═══ Supplied information

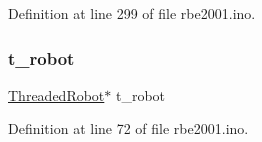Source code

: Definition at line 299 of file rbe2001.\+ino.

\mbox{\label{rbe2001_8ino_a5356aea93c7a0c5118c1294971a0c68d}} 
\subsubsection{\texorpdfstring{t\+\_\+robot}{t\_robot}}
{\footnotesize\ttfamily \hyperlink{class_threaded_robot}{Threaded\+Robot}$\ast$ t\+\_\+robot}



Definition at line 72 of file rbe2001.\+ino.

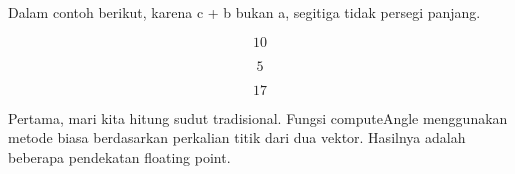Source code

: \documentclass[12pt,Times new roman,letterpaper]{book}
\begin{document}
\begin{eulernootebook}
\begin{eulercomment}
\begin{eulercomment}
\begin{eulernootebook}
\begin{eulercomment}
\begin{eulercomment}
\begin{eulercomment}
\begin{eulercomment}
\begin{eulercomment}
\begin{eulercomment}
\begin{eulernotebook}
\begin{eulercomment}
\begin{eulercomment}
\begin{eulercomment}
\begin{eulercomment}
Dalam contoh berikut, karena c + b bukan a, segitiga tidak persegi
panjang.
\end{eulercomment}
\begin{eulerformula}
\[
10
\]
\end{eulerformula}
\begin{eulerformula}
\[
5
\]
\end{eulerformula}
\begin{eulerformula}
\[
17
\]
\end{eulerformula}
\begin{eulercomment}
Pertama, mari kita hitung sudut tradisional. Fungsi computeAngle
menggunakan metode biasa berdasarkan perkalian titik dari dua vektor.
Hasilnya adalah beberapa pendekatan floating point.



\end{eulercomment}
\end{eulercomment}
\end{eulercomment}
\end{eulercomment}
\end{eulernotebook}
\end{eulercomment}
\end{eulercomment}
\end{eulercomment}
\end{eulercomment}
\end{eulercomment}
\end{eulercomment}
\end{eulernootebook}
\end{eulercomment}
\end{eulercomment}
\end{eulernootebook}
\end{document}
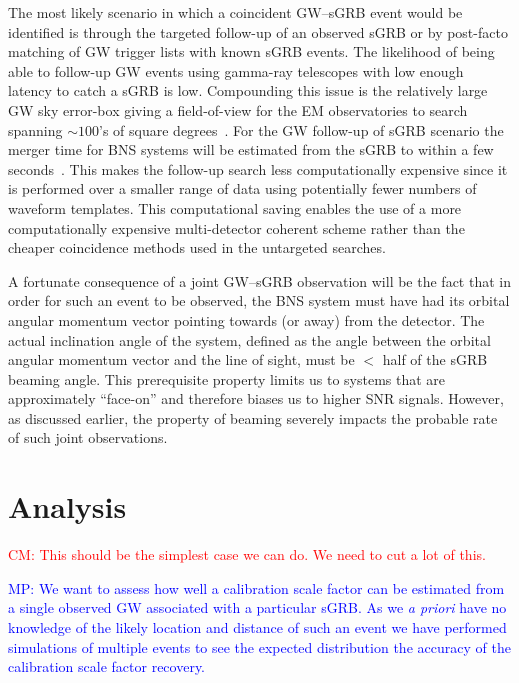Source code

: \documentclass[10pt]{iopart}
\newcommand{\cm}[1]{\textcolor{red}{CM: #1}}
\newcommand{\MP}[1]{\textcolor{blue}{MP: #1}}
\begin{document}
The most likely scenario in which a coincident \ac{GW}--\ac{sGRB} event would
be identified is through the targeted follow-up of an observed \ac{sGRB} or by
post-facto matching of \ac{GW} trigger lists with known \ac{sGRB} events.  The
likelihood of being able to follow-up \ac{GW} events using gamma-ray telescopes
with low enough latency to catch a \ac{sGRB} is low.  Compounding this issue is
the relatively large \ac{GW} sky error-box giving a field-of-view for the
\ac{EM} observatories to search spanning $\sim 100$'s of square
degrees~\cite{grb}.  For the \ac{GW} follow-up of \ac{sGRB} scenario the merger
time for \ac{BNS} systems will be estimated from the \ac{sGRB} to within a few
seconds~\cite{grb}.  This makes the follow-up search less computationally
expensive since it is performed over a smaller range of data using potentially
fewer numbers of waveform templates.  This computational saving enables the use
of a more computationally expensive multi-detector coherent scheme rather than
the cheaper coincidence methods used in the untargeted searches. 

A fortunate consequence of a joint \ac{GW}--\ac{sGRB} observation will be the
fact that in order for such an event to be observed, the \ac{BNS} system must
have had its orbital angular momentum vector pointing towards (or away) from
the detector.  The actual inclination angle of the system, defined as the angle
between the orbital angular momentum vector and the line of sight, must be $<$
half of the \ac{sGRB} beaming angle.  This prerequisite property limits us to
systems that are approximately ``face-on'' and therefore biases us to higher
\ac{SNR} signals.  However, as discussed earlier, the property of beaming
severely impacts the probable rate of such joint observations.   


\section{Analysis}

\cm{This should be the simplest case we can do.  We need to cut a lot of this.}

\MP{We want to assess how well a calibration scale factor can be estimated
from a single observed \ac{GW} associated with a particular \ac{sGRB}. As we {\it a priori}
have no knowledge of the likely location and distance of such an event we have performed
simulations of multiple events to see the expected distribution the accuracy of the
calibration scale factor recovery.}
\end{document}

══════

> Assigned task
Could you reproduce, exactly as written, the lines running from the one with "from a single" to the end of the entries above?

> Reply
from a single observed \ac{GW} associated with a particular \ac{sGRB}. As we {\it a priori}
have no knowledge of the likely location and distance of such an event we have performed
simulations of multiple events to see the expected distribution the accuracy of the
calibration scale factor recovery.}
\end{document}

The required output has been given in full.